## Goal of the exercise
Find and copy each line of the records where the string "Azure" shows up.

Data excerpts
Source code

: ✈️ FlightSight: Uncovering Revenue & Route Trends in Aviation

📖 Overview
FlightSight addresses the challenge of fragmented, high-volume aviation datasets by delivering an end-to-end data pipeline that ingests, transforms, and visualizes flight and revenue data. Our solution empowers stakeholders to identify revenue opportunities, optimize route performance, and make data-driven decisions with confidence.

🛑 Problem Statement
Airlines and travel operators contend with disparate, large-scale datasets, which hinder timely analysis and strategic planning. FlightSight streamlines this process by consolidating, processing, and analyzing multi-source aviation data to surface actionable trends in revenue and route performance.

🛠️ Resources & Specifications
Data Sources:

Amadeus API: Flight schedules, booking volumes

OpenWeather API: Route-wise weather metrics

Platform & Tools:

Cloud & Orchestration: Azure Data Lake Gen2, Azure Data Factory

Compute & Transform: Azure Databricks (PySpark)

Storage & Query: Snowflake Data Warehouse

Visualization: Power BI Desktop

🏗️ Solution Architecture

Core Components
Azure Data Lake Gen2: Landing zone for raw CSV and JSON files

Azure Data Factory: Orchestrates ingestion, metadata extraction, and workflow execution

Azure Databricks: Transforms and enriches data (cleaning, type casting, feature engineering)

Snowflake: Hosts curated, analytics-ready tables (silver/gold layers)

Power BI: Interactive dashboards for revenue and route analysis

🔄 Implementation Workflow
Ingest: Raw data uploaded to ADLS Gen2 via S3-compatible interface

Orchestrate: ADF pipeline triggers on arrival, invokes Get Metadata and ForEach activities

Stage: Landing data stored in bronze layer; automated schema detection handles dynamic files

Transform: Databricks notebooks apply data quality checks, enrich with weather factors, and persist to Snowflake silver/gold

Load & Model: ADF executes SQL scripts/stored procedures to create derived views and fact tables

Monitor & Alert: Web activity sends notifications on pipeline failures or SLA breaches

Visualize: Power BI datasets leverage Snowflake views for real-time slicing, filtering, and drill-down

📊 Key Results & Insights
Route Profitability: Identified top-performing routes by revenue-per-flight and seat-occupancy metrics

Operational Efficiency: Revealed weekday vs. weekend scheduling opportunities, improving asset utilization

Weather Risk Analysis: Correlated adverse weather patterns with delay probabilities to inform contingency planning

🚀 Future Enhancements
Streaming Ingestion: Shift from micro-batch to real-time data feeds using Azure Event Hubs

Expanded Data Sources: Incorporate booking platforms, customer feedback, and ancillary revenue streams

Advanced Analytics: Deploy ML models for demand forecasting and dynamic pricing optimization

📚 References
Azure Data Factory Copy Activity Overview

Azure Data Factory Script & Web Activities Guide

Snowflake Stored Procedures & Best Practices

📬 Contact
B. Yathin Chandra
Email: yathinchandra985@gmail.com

## Written reply
Cloud & Orchestration: Azure Data Lake Gen2, Azure Data Factory
Compute & Transform: Azure Databricks (PySpark)
Azure Data Lake Gen2: Landing zone for raw CSV and JSON files
Azure Data Factory: Orchestrates ingestion, metadata extraction, and workflow execution
Azure Databricks: Transforms and enriches data (cleaning, type casting, feature engineering)
Streaming Ingestion: Shift from micro-batch to real-time data feeds using Azure Event Hubs
Azure Data Factory Copy Activity Overview
Azure Data Factory Script & Web Activities Guide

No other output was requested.